Line count for the string "newName": state how many lines in the records below hold it, giving only the number.

Supplied material START

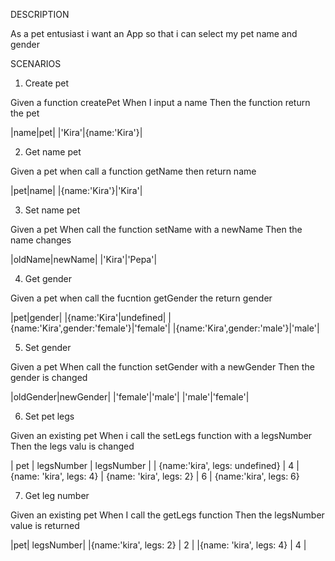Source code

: DESCRIPTION

As a pet entusiast
i want an App
so that i can select my pet name and gender

SCENARIOS

1. Create pet

Given a function createPet
When I input a name
Then the function return the pet

|name|pet|
|'Kira'|{name:'Kira'}|

2. Get name pet

Given a pet
when call a function getName
then return name

|pet|name|
|{name:'Kira'}|'Kira'|

3. Set name pet

Given a pet
When call the function setName with a newName
Then the name changes

|oldName|newName|
|'Kira'|'Pepa'|

4. Get gender

Given a pet
when call the fucntion getGender
the return gender

|pet|gender|
|{name:'Kira'|undefined|
|{name:'Kira',gender:'female'}|'female'|
|{name:'Kira',gender:'male'}|'male'|

5. Set gender

Given a pet
When call the function setGender with a newGender
Then the gender is changed

|oldGender|newGender|
|'female'|'male'|
|'male'|'female'|

6. Set pet legs

Given an existing pet
When i call the setLegs function with a legsNumber
Then the legs valu is changed

| pet | legsNumber | legsNumber |
| {name:'kira', legs: undefined} | 4 | {name: 'kira', legs: 4}
| {name: 'kira', legs: 2} | 6 | {name:'kira', legs: 6}

7. Get leg number

Given an existing pet
When I call the getLegs function
Then the legsNumber value is returned

|pet| legsNumber|
|{name:'kira', legs: 2} | 2 |
|{name: 'kira', legs: 4} | 4 |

Supplied material END

**Result of this exercise:**
2